TASK MATERIAL.
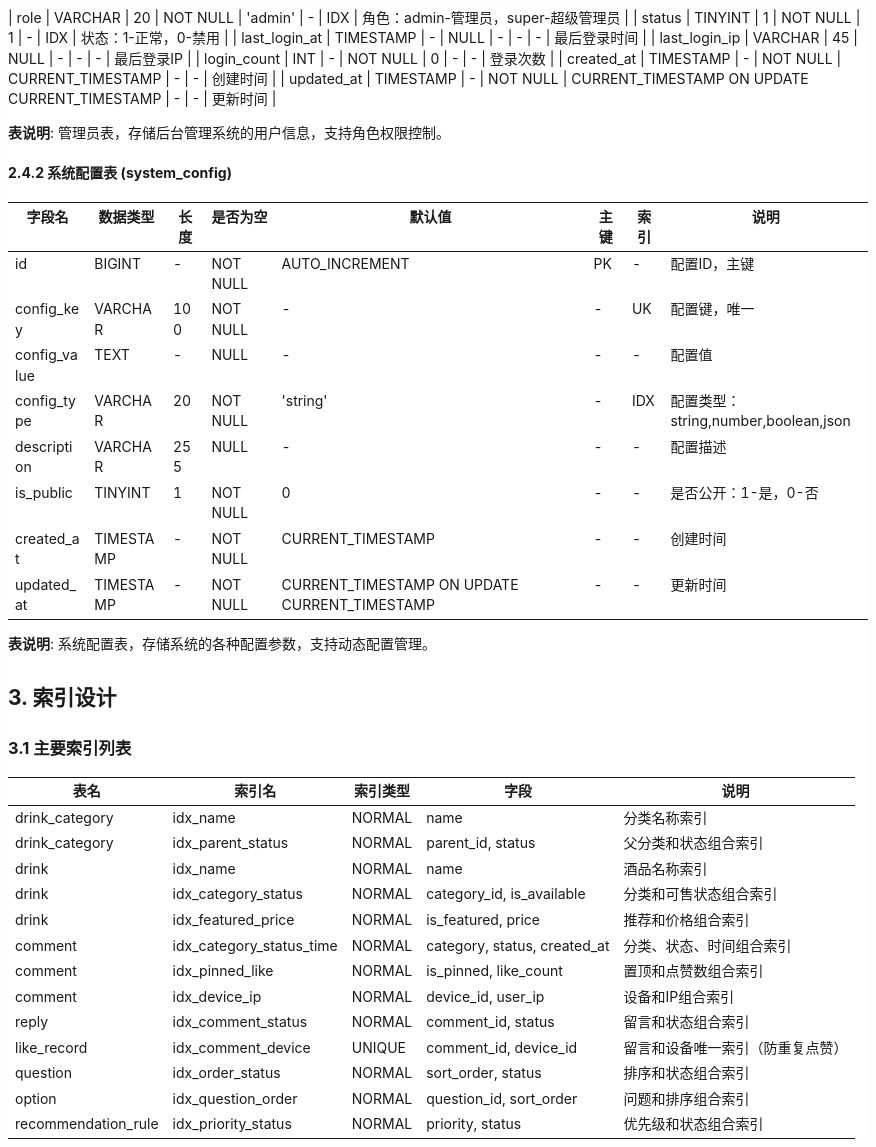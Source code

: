 | role | VARCHAR | 20 | NOT NULL | 'admin' | - | IDX | 角色：admin-管理员，super-超级管理员 |
| status | TINYINT | 1 | NOT NULL | 1 | - | IDX | 状态：1-正常，0-禁用 |
| last_login_at | TIMESTAMP | - | NULL | - | - | - | 最后登录时间 |
| last_login_ip | VARCHAR | 45 | NULL | - | - | - | 最后登录IP |
| login_count | INT | - | NOT NULL | 0 | - | - | 登录次数 |
| created_at | TIMESTAMP | - | NOT NULL | CURRENT_TIMESTAMP | - | - | 创建时间 |
| updated_at | TIMESTAMP | - | NOT NULL | CURRENT_TIMESTAMP ON UPDATE CURRENT_TIMESTAMP | - | - | 更新时间 |

**表说明**: 管理员表，存储后台管理系统的用户信息，支持角色权限控制。

#### 2.4.2 系统配置表 (system_config)

| 字段名 | 数据类型 | 长度 | 是否为空 | 默认值 | 主键 | 索引 | 说明 |
|--------|----------|------|----------|--------|------|------|------|
| id | BIGINT | - | NOT NULL | AUTO_INCREMENT | PK | - | 配置ID，主键 |
| config_key | VARCHAR | 100 | NOT NULL | - | - | UK | 配置键，唯一 |
| config_value | TEXT | - | NULL | - | - | - | 配置值 |
| config_type | VARCHAR | 20 | NOT NULL | 'string' | - | IDX | 配置类型：string,number,boolean,json |
| description | VARCHAR | 255 | NULL | - | - | - | 配置描述 |
| is_public | TINYINT | 1 | NOT NULL | 0 | - | - | 是否公开：1-是，0-否 |
| created_at | TIMESTAMP | - | NOT NULL | CURRENT_TIMESTAMP | - | - | 创建时间 |
| updated_at | TIMESTAMP | - | NOT NULL | CURRENT_TIMESTAMP ON UPDATE CURRENT_TIMESTAMP | - | - | 更新时间 |

**表说明**: 系统配置表，存储系统的各种配置参数，支持动态配置管理。

## 3. 索引设计

### 3.1 主要索引列表

| 表名 | 索引名 | 索引类型 | 字段 | 说明 |
|------|--------|----------|------|------|
| drink_category | idx_name | NORMAL | name | 分类名称索引 |
| drink_category | idx_parent_status | NORMAL | parent_id, status | 父分类和状态组合索引 |
| drink | idx_name | NORMAL | name | 酒品名称索引 |
| drink | idx_category_status | NORMAL | category_id, is_available | 分类和可售状态组合索引 |
| drink | idx_featured_price | NORMAL | is_featured, price | 推荐和价格组合索引 |
| comment | idx_category_status_time | NORMAL | category, status, created_at | 分类、状态、时间组合索引 |
| comment | idx_pinned_like | NORMAL | is_pinned, like_count | 置顶和点赞数组合索引 |
| comment | idx_device_ip | NORMAL | device_id, user_ip | 设备和IP组合索引 |
| reply | idx_comment_status | NORMAL | comment_id, status | 留言和状态组合索引 |
| like_record | idx_comment_device | UNIQUE | comment_id, device_id | 留言和设备唯一索引（防重复点赞） |
| question | idx_order_status | NORMAL | sort_order, status | 排序和状态组合索引 |
| option | idx_question_order | NORMAL | question_id, sort_order | 问题和排序组合索引 |
| recommendation_rule | idx_priority_status | NORMAL | priority, status | 优先级和状态组合索引 |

TASK INSTRUCTIONS. Hand over the entries again, exactly as written and without the pictures.

TASK SOLUTION.
Source code

: | role | VARCHAR | 20 | NOT NULL | 'admin' | - | IDX | 角色：admin-管理员，super-超级管理员 |
| status | TINYINT | 1 | NOT NULL | 1 | - | IDX | 状态：1-正常，0-禁用 |
| last_login_at | TIMESTAMP | - | NULL | - | - | - | 最后登录时间 |
| last_login_ip | VARCHAR | 45 | NULL | - | - | - | 最后登录IP |
| login_count | INT | - | NOT NULL | 0 | - | - | 登录次数 |
| created_at | TIMESTAMP | - | NOT NULL | CURRENT_TIMESTAMP | - | - | 创建时间 |
| updated_at | TIMESTAMP | - | NOT NULL | CURRENT_TIMESTAMP ON UPDATE CURRENT_TIMESTAMP | - | - | 更新时间 |

**表说明**: 管理员表，存储后台管理系统的用户信息，支持角色权限控制。

#### 2.4.2 系统配置表 (system_config)

| 字段名 | 数据类型 | 长度 | 是否为空 | 默认值 | 主键 | 索引 | 说明 |
|--------|----------|------|----------|--------|------|------|------|
| id | BIGINT | - | NOT NULL | AUTO_INCREMENT | PK | - | 配置ID，主键 |
| config_key | VARCHAR | 100 | NOT NULL | - | - | UK | 配置键，唯一 |
| config_value | TEXT | - | NULL | - | - | - | 配置值 |
| config_type | VARCHAR | 20 | NOT NULL | 'string' | - | IDX | 配置类型：string,number,boolean,json |
| description | VARCHAR | 255 | NULL | - | - | - | 配置描述 |
| is_public | TINYINT | 1 | NOT NULL | 0 | - | - | 是否公开：1-是，0-否 |
| created_at | TIMESTAMP | - | NOT NULL | CURRENT_TIMESTAMP | - | - | 创建时间 |
| updated_at | TIMESTAMP | - | NOT NULL | CURRENT_TIMESTAMP ON UPDATE CURRENT_TIMESTAMP | - | - | 更新时间 |

**表说明**: 系统配置表，存储系统的各种配置参数，支持动态配置管理。

## 3. 索引设计

### 3.1 主要索引列表

| 表名 | 索引名 | 索引类型 | 字段 | 说明 |
|------|--------|----------|------|------|
| drink_category | idx_name | NORMAL | name | 分类名称索引 |
| drink_category | idx_parent_status | NORMAL | parent_id, status | 父分类和状态组合索引 |
| drink | idx_name | NORMAL | name | 酒品名称索引 |
| drink | idx_category_status | NORMAL | category_id, is_available | 分类和可售状态组合索引 |
| drink | idx_featured_price | NORMAL | is_featured, price | 推荐和价格组合索引 |
| comment | idx_category_status_time | NORMAL | category, status, created_at | 分类、状态、时间组合索引 |
| comment | idx_pinned_like | NORMAL | is_pinned, like_count | 置顶和点赞数组合索引 |
| comment | idx_device_ip | NORMAL | device_id, user_ip | 设备和IP组合索引 |
| reply | idx_comment_status | NORMAL | comment_id, status | 留言和状态组合索引 |
| like_record | idx_comment_device | UNIQUE | comment_id, device_id | 留言和设备唯一索引（防重复点赞） |
| question | idx_order_status | NORMAL | sort_order, status | 排序和状态组合索引 |
| option | idx_question_order | NORMAL | question_id, sort_order | 问题和排序组合索引 |
| recommendation_rule | idx_priority_status | NORMAL | priority, status | 优先级和状态组合索引 |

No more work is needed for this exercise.